▸ **Task requirements**: In the copy, include no pictures. Reproduce the rest of the entries exactly.

Stored data entries
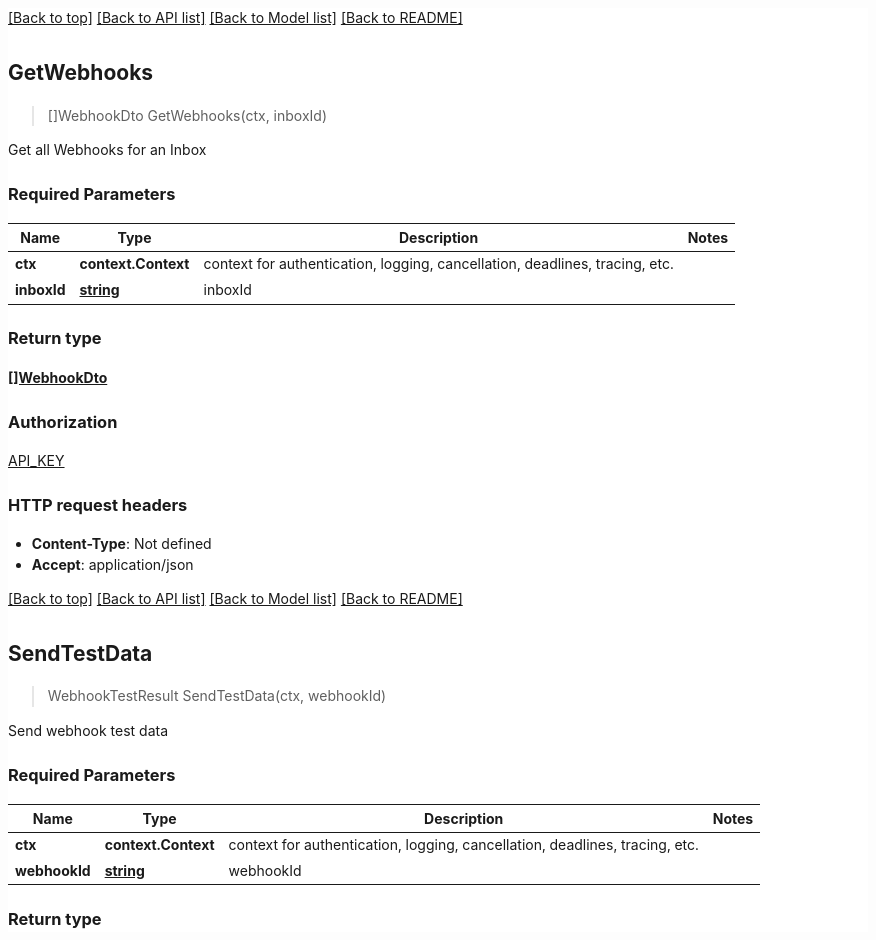 [[Back to top]](#) [[Back to API list]](../README.md#documentation-for-api-endpoints)
[[Back to Model list]](../README.md#documentation-for-models)
[[Back to README]](../README.md)


## GetWebhooks

> []WebhookDto GetWebhooks(ctx, inboxId)

Get all Webhooks for an Inbox

### Required Parameters


Name | Type | Description  | Notes
------------- | ------------- | ------------- | -------------
**ctx** | **context.Context** | context for authentication, logging, cancellation, deadlines, tracing, etc.
**inboxId** | [**string**](.md)| inboxId | 

### Return type

[**[]WebhookDto**](WebhookDto.md)

### Authorization

[API_KEY](../README.md#API_KEY)

### HTTP request headers

- **Content-Type**: Not defined
- **Accept**: application/json

[[Back to top]](#) [[Back to API list]](../README.md#documentation-for-api-endpoints)
[[Back to Model list]](../README.md#documentation-for-models)
[[Back to README]](../README.md)


## SendTestData

> WebhookTestResult SendTestData(ctx, webhookId)

Send webhook test data

### Required Parameters


Name | Type | Description  | Notes
------------- | ------------- | ------------- | -------------
**ctx** | **context.Context** | context for authentication, logging, cancellation, deadlines, tracing, etc.
**webhookId** | [**string**](.md)| webhookId | 

### Return type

▸ **Task answer**:
 [[Back to top]](#) [[Back to API list]](../README.md#documentation-for-api-endpoints)
[[Back to Model list]](../README.md#documentation-for-models)
[[Back to README]](../README.md)


## GetWebhooks

> []WebhookDto GetWebhooks(ctx, inboxId)

Get all Webhooks for an Inbox

### Required Parameters


Name | Type | Description  | Notes
------------- | ------------- | ------------- | -------------
**ctx** | **context.Context** | context for authentication, logging, cancellation, deadlines, tracing, etc.
**inboxId** | [**string**](.md)| inboxId | 

### Return type

[**[]WebhookDto**](WebhookDto.md)

### Authorization

[API_KEY](../README.md#API_KEY)

### HTTP request headers

- **Content-Type**: Not defined
- **Accept**: application/json

[[Back to top]](#) [[Back to API list]](../README.md#documentation-for-api-endpoints)
[[Back to Model list]](../README.md#documentation-for-models)
[[Back to README]](../README.md)


## SendTestData

> WebhookTestResult SendTestData(ctx, webhookId)

Send webhook test data

### Required Parameters


Name | Type | Description  | Notes
------------- | ------------- | ------------- | -------------
**ctx** | **context.Context** | context for authentication, logging, cancellation, deadlines, tracing, etc.
**webhookId** | [**string**](.md)| webhookId | 

### Return type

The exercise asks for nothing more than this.